Collected data
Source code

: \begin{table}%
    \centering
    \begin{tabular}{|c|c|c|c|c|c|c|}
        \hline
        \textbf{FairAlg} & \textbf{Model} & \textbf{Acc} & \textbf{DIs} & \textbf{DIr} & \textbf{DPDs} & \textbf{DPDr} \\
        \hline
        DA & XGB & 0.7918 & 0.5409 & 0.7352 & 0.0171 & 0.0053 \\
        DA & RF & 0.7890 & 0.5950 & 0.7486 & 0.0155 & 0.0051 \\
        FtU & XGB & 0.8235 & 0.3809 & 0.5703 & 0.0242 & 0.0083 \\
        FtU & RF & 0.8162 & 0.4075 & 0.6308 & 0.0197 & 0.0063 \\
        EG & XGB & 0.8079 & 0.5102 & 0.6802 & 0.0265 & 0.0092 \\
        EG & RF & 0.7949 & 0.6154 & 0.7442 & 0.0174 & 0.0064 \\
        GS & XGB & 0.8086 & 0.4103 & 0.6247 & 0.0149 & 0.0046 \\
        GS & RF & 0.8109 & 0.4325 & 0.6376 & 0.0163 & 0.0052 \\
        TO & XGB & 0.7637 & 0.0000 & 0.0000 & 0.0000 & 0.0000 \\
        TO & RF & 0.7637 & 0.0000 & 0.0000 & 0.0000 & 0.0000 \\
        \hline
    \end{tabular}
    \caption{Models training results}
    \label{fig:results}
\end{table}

- [Problem statement] All of the data above must be repeated exactly.

- [Solution to this task]
Source code

: \begin{table}%
    \centering
    \begin{tabular}{|c|c|c|c|c|c|c|}
        \hline
        \textbf{FairAlg} & \textbf{Model} & \textbf{Acc} & \textbf{DIs} & \textbf{DIr} & \textbf{DPDs} & \textbf{DPDr} \\
        \hline
        DA & XGB & 0.7918 & 0.5409 & 0.7352 & 0.0171 & 0.0053 \\
        DA & RF & 0.7890 & 0.5950 & 0.7486 & 0.0155 & 0.0051 \\
        FtU & XGB & 0.8235 & 0.3809 & 0.5703 & 0.0242 & 0.0083 \\
        FtU & RF & 0.8162 & 0.4075 & 0.6308 & 0.0197 & 0.0063 \\
        EG & XGB & 0.8079 & 0.5102 & 0.6802 & 0.0265 & 0.0092 \\
        EG & RF & 0.7949 & 0.6154 & 0.7442 & 0.0174 & 0.0064 \\
        GS & XGB & 0.8086 & 0.4103 & 0.6247 & 0.0149 & 0.0046 \\
        GS & RF & 0.8109 & 0.4325 & 0.6376 & 0.0163 & 0.0052 \\
        TO & XGB & 0.7637 & 0.0000 & 0.0000 & 0.0000 & 0.0000 \\
        TO & RF & 0.7637 & 0.0000 & 0.0000 & 0.0000 & 0.0000 \\
        \hline
    \end{tabular}
    \caption{Models training results}
    \label{fig:results}
\end{table}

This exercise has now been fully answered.